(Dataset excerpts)
========================================

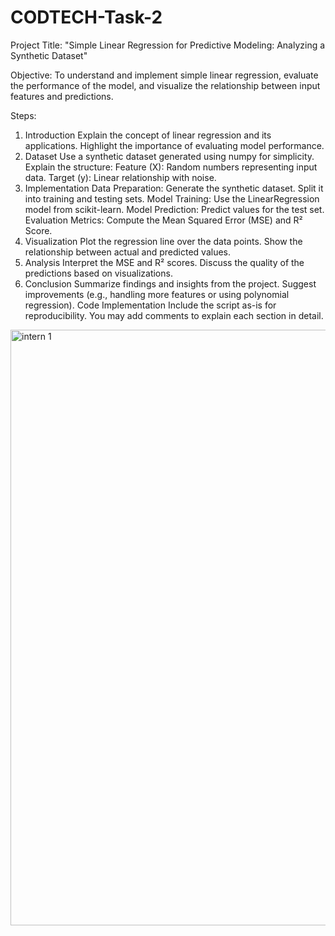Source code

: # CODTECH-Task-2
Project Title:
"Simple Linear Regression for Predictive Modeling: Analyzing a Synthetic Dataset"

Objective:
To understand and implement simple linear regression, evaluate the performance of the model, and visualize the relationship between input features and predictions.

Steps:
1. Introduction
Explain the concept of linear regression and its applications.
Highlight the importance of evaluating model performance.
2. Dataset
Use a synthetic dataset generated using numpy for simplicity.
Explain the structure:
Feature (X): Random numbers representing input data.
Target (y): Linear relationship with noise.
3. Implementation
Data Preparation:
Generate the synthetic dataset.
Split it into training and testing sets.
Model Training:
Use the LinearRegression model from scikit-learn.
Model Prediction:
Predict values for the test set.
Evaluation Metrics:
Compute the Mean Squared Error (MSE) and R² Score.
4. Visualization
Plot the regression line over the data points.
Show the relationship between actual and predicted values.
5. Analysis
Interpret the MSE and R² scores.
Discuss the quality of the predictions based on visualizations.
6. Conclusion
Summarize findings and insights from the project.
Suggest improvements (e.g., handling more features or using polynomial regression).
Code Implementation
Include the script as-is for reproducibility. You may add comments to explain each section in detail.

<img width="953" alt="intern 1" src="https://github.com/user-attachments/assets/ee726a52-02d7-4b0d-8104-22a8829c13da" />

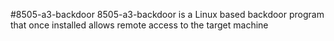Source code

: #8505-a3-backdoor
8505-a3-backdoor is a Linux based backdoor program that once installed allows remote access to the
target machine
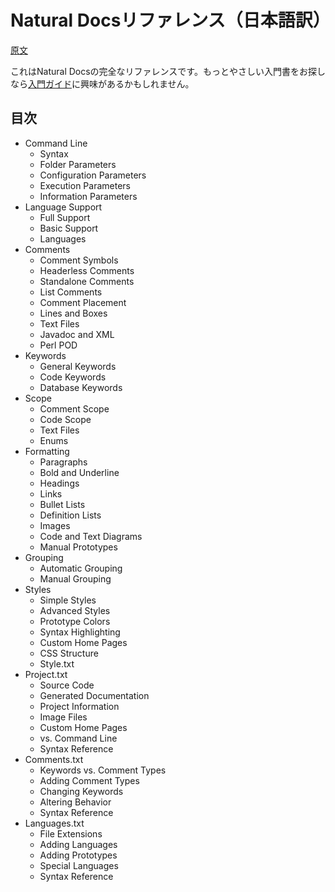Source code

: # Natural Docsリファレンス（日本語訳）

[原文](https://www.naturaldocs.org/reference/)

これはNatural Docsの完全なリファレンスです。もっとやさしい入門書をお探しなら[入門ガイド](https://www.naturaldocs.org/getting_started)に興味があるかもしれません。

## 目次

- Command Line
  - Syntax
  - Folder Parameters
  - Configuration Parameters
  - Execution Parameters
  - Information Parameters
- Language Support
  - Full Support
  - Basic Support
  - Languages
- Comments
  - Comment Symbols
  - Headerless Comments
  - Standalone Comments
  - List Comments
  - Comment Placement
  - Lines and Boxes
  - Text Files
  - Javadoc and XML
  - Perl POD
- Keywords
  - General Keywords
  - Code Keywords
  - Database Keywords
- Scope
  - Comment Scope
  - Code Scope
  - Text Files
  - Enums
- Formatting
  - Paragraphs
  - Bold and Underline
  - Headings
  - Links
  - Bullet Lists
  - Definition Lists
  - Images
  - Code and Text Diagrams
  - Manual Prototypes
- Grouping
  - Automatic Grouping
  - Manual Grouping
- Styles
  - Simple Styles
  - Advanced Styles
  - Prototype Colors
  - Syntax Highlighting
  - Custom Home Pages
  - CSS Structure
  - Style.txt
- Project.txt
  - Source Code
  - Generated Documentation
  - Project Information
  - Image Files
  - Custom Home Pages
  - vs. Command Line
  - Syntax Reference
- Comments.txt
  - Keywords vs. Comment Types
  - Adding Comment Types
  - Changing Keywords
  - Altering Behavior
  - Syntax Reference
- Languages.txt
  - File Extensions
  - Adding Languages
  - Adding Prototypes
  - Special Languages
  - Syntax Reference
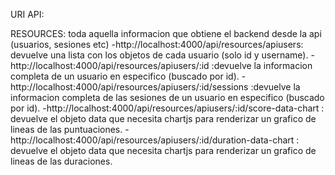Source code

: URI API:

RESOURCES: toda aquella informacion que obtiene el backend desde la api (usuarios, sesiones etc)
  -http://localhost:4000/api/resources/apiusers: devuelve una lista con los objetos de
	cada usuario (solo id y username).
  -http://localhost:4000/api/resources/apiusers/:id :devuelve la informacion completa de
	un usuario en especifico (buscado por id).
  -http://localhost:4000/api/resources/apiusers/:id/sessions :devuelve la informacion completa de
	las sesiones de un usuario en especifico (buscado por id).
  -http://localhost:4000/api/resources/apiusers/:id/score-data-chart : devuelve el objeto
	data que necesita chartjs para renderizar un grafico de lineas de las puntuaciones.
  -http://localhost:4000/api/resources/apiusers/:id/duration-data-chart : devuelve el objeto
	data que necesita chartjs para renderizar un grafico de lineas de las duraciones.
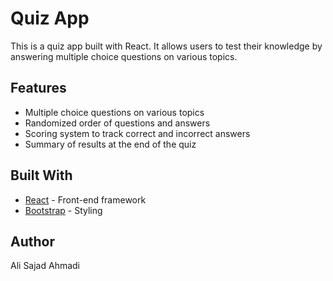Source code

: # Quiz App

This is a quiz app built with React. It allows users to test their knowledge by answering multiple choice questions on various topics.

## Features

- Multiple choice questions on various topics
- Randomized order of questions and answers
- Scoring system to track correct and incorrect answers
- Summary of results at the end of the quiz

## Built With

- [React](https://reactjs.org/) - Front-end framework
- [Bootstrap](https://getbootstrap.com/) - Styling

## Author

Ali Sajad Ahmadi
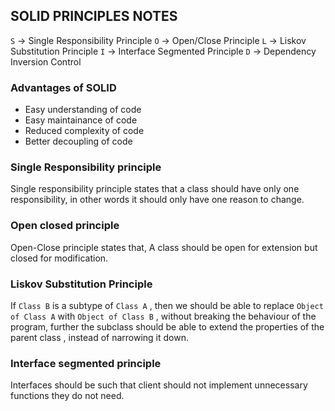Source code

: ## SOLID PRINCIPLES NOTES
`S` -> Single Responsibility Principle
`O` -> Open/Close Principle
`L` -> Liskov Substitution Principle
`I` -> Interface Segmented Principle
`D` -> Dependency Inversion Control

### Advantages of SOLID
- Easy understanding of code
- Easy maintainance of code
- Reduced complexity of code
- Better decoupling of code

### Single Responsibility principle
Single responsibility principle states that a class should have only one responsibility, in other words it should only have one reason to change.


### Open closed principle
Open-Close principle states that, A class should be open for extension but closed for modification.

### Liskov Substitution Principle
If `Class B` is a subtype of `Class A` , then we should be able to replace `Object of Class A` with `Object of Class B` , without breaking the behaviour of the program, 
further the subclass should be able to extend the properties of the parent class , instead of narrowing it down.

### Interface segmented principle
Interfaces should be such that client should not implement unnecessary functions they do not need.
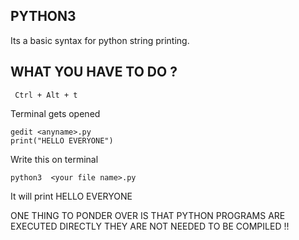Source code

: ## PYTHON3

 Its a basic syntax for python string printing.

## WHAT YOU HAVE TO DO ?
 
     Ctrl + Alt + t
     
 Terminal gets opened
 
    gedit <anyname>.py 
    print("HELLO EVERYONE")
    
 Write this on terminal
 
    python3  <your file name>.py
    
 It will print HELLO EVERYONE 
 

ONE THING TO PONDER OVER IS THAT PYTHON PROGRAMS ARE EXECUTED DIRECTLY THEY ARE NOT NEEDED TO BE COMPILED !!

========================================

### YOUR GOAL
What is the number of lines in the records that contain the string "localhost"? Give only that number.

### ANSWER FOR THIS EXERCISE
5